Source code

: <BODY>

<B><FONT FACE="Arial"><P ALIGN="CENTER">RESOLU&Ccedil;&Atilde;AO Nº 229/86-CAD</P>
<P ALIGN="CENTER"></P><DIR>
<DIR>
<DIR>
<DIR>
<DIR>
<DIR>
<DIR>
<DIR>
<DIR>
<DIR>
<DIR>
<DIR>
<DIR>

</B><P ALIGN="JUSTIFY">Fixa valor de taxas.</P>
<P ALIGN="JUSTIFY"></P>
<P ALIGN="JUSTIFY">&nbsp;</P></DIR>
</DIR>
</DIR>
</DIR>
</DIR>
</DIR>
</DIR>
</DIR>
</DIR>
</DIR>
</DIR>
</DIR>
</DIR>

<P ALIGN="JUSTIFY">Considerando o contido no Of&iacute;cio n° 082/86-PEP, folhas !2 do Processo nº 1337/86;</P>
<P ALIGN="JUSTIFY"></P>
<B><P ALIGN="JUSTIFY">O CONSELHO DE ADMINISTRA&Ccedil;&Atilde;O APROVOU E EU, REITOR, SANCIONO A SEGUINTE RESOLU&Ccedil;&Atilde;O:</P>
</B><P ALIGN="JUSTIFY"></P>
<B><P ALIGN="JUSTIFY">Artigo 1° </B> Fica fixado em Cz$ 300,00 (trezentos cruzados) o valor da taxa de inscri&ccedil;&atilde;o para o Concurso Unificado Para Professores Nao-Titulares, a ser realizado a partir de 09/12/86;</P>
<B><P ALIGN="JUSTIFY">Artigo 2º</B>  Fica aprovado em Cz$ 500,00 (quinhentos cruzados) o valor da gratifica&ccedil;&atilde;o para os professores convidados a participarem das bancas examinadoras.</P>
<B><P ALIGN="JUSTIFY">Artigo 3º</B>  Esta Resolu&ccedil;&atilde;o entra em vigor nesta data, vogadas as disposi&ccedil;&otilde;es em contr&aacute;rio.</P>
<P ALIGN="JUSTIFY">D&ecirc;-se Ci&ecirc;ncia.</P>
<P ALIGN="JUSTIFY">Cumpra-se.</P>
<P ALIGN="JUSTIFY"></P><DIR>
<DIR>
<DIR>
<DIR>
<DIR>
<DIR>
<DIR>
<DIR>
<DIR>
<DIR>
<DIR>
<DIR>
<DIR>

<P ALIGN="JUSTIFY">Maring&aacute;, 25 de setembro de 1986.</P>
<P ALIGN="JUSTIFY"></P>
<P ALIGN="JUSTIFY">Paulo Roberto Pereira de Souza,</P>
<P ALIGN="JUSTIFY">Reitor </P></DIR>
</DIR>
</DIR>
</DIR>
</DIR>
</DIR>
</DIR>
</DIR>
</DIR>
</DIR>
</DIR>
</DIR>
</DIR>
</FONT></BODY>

# What you will do
Whenever a line includes the word "FONT", pull it out of the entries.

# Task response
<B><FONT FACE="Arial"><P ALIGN="CENTER">RESOLU&Ccedil;&Atilde;AO Nº 229/86-CAD</P>
</FONT></BODY>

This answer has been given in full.